Alert on webhook.signature_failed > 0 (spike means signing secret mismatch or attack), webhook.failed{attempt>3} > N/min (workers struggling), webhook.queue_depth growing unbounded.

Structured logs

Every log line has: event_id, event_type, tenant_id, request_id (the one from the IntelliAuth-side delivery). Match across the system to trace one event's full path.

Tracing

OpenTelemetry spans across receiver → queue → worker make incident postmortems faster. The handoff via Redis isn't natively traced; pass the trace context through the BullMQ job's data and reattach on the worker side.

What about the dead-letter queue

After 5 retries, BullMQ marks a job failed and stops retrying. The job stays in the queue's "failed" section (because we set removeOnFail: false). BullMQ exposes a dashboard via bull-board that shows the failed jobs and lets you retry / inspect them manually.

This is the worker-side DLQ. There's a separate dead-letter on the IntelliAuth side, for deliveries that never reached you successfully — see retries and dead-letter.

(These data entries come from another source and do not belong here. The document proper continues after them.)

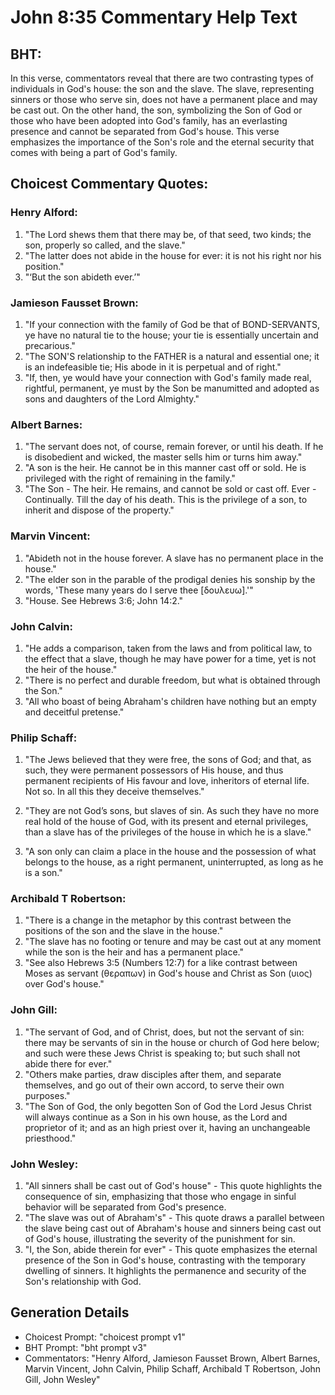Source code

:# John 8:35 Commentary Help Text

## BHT:
In this verse, commentators reveal that there are two contrasting types of individuals in God's house: the son and the slave. The slave, representing sinners or those who serve sin, does not have a permanent place and may be cast out. On the other hand, the son, symbolizing the Son of God or those who have been adopted into God's family, has an everlasting presence and cannot be separated from God's house. This verse emphasizes the importance of the Son's role and the eternal security that comes with being a part of God's family.

## Choicest Commentary Quotes:
### Henry Alford:
1. "The Lord shews them that there may be, of that seed, two kinds; the son, properly so called, and the slave." 
2. "The latter does not abide in the house for ever: it is not his right nor his position." 
3. "‘But the son abideth ever.’"

### Jamieson Fausset Brown:
1. "If your connection with the family of God be that of BOND-SERVANTS, ye have no natural tie to the house; your tie is essentially uncertain and precarious."
2. "The SON'S relationship to the FATHER is a natural and essential one; it is an indefeasible tie; His abode in it is perpetual and of right."
3. "If, then, ye would have your connection with God's family made real, rightful, permanent, ye must by the Son be manumitted and adopted as sons and daughters of the Lord Almighty."

### Albert Barnes:
1. "The servant does not, of course, remain forever, or until his death. If he is disobedient and wicked, the master sells him or turns him away."
2. "A son is the heir. He cannot be in this manner cast off or sold. He is privileged with the right of remaining in the family."
3. "The Son - The heir. He remains, and cannot be sold or cast off. Ever - Continually. Till the day of his death. This is the privilege of a son, to inherit and dispose of the property."

### Marvin Vincent:
1. "Abideth not in the house forever. A slave has no permanent place in the house." 
2. "The elder son in the parable of the prodigal denies his sonship by the words, 'These many years do I serve thee [δουλευω].'"
3. "House. See Hebrews 3:6; John 14:2."

### John Calvin:
1. "He adds a comparison, taken from the laws and from political law, to the effect that a slave, though he may have power for a time, yet is not the heir of the house."
2. "There is no perfect and durable freedom, but what is obtained through the Son."
3. "All who boast of being Abraham's children have nothing but an empty and deceitful pretense."

### Philip Schaff:
1. "The Jews believed that they were free, the sons of God; and that, as such, they were permanent possessors of His house, and thus permanent recipients of His favour and love, inheritors of eternal life. Not so. In all this they deceive themselves." 

2. "They are not God’s sons, but slaves of sin. As such they have no more real hold of the house of God, with its present and eternal privileges, than a slave has of the privileges of the house in which he is a slave." 

3. "A son only can claim a place in the house and the possession of what belongs to the house, as a right permanent, uninterrupted, as long as he is a son."

### Archibald T Robertson:
1. "There is a change in the metaphor by this contrast between the positions of the son and the slave in the house."
2. "The slave has no footing or tenure and may be cast out at any moment while the son is the heir and has a permanent place."
3. "See also Hebrews 3:5 (Numbers 12:7) for a like contrast between Moses as servant (θεραπων) in God's house and Christ as Son (υιος) over God's house."

### John Gill:
1. "The servant of God, and of Christ, does, but not the servant of sin: there may be servants of sin in the house or church of God here below; and such were these Jews Christ is speaking to; but such shall not abide there for ever."
2. "Others make parties, draw disciples after them, and separate themselves, and go out of their own accord, to serve their own purposes."
3. "The Son of God, the only begotten Son of God the Lord Jesus Christ will always continue as a Son in his own house, as the Lord and proprietor of it; and as an high priest over it, having an unchangeable priesthood."

### John Wesley:
1. "All sinners shall be cast out of God's house" - This quote highlights the consequence of sin, emphasizing that those who engage in sinful behavior will be separated from God's presence.
2. "The slave was out of Abraham's" - This quote draws a parallel between the slave being cast out of Abraham's house and sinners being cast out of God's house, illustrating the severity of the punishment for sin.
3. "I, the Son, abide therein for ever" - This quote emphasizes the eternal presence of the Son in God's house, contrasting with the temporary dwelling of sinners. It highlights the permanence and security of the Son's relationship with God.


## Generation Details
- Choicest Prompt: "choicest prompt v1"
- BHT Prompt: "bht prompt v3"
- Commentators: "Henry Alford, Jamieson Fausset Brown, Albert Barnes, Marvin Vincent, John Calvin, Philip Schaff, Archibald T Robertson, John Gill, John Wesley"
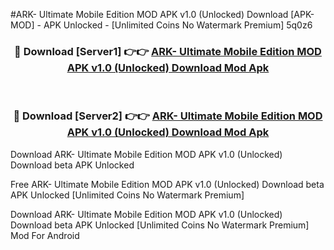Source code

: #ARK- Ultimate Mobile Edition MOD APK v1.0 (Unlocked) Download [APK-MOD] - APK Unlocked - [Unlimited Coins No Watermark Premium] 5q0z6



<div align="center">

<h3>🔴 Download [Server1] 👉👉 <a href="https://momento.my/?title=ARK-_Ultimate_Mobile_Edition_MOD_APK_v1.0_(Unlocked)_Download">ARK- Ultimate Mobile Edition MOD APK v1.0 (Unlocked) Download Mod Apk</a></h3><br>

<h3>🔴 Download [Server2] 👉👉 <a href="https://momento.my/?title=ARK-_Ultimate_Mobile_Edition_MOD_APK_v1.0_(Unlocked)_Download">ARK- Ultimate Mobile Edition MOD APK v1.0 (Unlocked) Download Mod Apk</a></h3>
</div>



Download ARK- Ultimate Mobile Edition MOD APK v1.0 (Unlocked) Download beta APK Unlocked

Free ARK- Ultimate Mobile Edition MOD APK v1.0 (Unlocked) Download beta APK Unlocked [Unlimited Coins No Watermark Premium]

Download ARK- Ultimate Mobile Edition MOD APK v1.0 (Unlocked) Download beta APK Unlocked [Unlimited Coins No Watermark Premium] Mod For Android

In production, monitor both:

IntelliAuth's DLQ for your subscription — events that never got delivered (your receiver was down or returning errors).
Your worker's failed-jobs queue — events that were delivered but processing failed.

The first is signature / connectivity; the second is your business logic.

Common production gotchas

The signature secret is on multiple instances. Make sure your secret rollout deploys to every receiver instance before the subscription's secret rotates. The two-secret pattern (verify against either old or new) carries you through.
Replay on cold start. When the worker starts, it processes whatever's in the queue. Make sure your worker code is idempotent for each event type — if a processing crash interrupted a half-applied change, the retry should produce the same final state.
Queue depth blowing up. Workers crash; queue grows; alerts fire; recovery. Run multiple workers so one going down isn't a full halt; alert on queue depth growth rate.
Test events leaking into production. The console's test event flows through the same path as real events. If your test sends a fake user.signed_up, you may end up with a fake user in your CRM. Filter on data.test === true and skip when set.

Where to go from here

Add per-event-type rate limiting in the worker if some events fan out to expensive downstream calls.
Add a deadline per job (BullMQ's lifo: false + explicit timeout) so a stuck job doesn't hold a worker forever.
Build a small admin page that surfaces "events processed today, by type" and "currently failing events" — much faster than digging through logs every time.